**Task**
Go through the data below and return each line where the string "wiki" occurs.

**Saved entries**
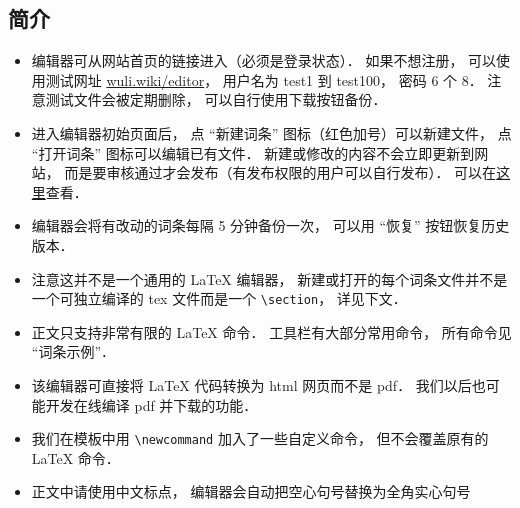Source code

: 
\subsection{简介}
\begin{itemize}
\item 编辑器可从网站首页的链接进入（必须是登录状态）． 如果不想注册， 可以使用测试网址 \href{http://wuli.wiki/editor}{wuli.wiki/editor}， 用户名为 test1 到 test100， 密码 6 个 8． 注意测试文件会被定期删除， 可以自行使用下载按钮备份．
\item 进入编辑器初始页面后， 点 “新建词条” 图标（红色加号）可以新建文件， 点 “打开词条” 图标可以编辑已有文件． 新建或修改的内容不会立即更新到网站， 而是要审核通过才会发布（有发布权限的用户可以自行发布）． 可以在\href{http://wuli.wiki/changed/changed.html}{这里}查看．
\item 编辑器会将有改动的词条每隔 5 分钟备份一次， 可以用 “恢复” 按钮恢复历史版本．
\item 注意这并不是一个通用的 LaTeX 编辑器， 新建或打开的每个词条文件并不是一个可独立编译的 tex 文件而是一个 \lstinline|\section|， 详见下文．
\item 正文只支持非常有限的 LaTeX 命令． 工具栏有大部分常用命令， 所有命令见 “词条示例”．
\item 该编辑器可直接将 LaTeX 代码转换为 html 网页而不是 pdf． 我们以后也可能开发在线编译 pdf 并下载的功能．
\item 我们在模板中用 \lstinline|\newcommand| 加入了一些自定义命令， 但不会覆盖原有的 LaTeX 命令．
\item 正文中请使用中文标点， 编辑器会自动把空心句号替换为全角实心句号
\end{itemize}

**Result**
\item 编辑器可从网站首页的链接进入（必须是登录状态）． 如果不想注册， 可以使用测试网址 \href{http://wuli.wiki/editor}{wuli.wiki/editor}， 用户名为 test1 到 test100， 密码 6 个 8． 注意测试文件会被定期删除， 可以自行使用下载按钮备份．
\item 进入编辑器初始页面后， 点 “新建词条” 图标（红色加号）可以新建文件， 点 “打开词条” 图标可以编辑已有文件． 新建或修改的内容不会立即更新到网站， 而是要审核通过才会发布（有发布权限的用户可以自行发布）． 可以在\href{http://wuli.wiki/changed/changed.html}{这里}查看．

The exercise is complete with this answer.